Scan the records for the line containing "遂寧府，都督府，遂寧郡，武信". From there through the last line, write out each line exactly.

Data in this exercise =
"""
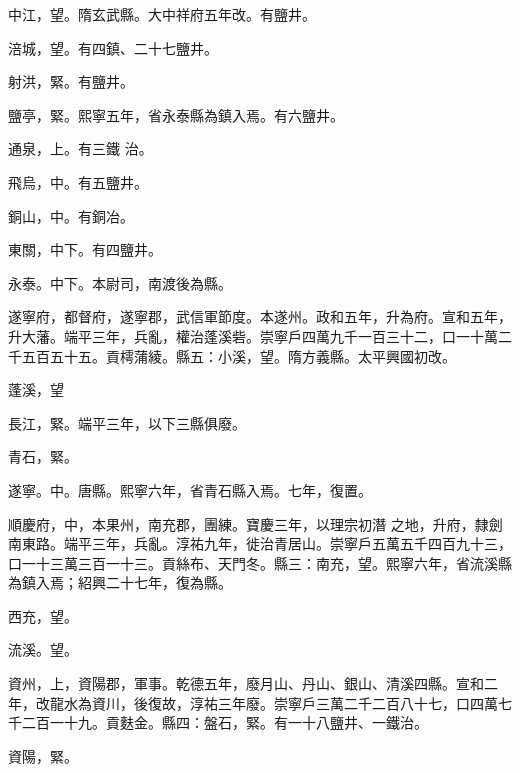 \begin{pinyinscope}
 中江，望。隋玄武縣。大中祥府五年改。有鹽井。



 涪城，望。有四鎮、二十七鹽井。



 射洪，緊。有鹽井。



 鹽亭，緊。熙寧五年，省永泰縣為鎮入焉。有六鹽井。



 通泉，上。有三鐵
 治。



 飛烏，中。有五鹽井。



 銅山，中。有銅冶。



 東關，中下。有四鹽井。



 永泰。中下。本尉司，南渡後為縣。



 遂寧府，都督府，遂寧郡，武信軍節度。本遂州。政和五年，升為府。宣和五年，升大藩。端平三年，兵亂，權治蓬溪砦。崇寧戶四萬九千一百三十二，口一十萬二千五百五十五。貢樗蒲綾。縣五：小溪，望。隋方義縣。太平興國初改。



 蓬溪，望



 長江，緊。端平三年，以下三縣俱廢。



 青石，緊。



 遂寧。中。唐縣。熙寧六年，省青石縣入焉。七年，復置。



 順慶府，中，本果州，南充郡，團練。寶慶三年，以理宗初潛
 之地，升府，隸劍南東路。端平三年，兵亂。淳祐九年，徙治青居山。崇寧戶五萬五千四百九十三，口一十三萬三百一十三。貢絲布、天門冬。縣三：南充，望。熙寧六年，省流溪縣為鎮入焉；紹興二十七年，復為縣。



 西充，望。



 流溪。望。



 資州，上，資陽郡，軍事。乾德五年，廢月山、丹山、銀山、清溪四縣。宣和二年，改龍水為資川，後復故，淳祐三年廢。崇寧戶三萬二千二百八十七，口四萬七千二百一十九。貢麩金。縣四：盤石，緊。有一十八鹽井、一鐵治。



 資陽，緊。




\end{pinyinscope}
"""
Task output =
 遂寧府，都督府，遂寧郡，武信軍節度。本遂州。政和五年，升為府。宣和五年，升大藩。端平三年，兵亂，權治蓬溪砦。崇寧戶四萬九千一百三十二，口一十萬二千五百五十五。貢樗蒲綾。縣五：小溪，望。隋方義縣。太平興國初改。



 蓬溪，望



 長江，緊。端平三年，以下三縣俱廢。



 青石，緊。



 遂寧。中。唐縣。熙寧六年，省青石縣入焉。七年，復置。



 順慶府，中，本果州，南充郡，團練。寶慶三年，以理宗初潛
 之地，升府，隸劍南東路。端平三年，兵亂。淳祐九年，徙治青居山。崇寧戶五萬五千四百九十三，口一十三萬三百一十三。貢絲布、天門冬。縣三：南充，望。熙寧六年，省流溪縣為鎮入焉；紹興二十七年，復為縣。



 西充，望。



 流溪。望。



 資州，上，資陽郡，軍事。乾德五年，廢月山、丹山、銀山、清溪四縣。宣和二年，改龍水為資川，後復故，淳祐三年廢。崇寧戶三萬二千二百八十七，口四萬七千二百一十九。貢麩金。縣四：盤石，緊。有一十八鹽井、一鐵治。



 資陽，緊。




\end{pinyinscope}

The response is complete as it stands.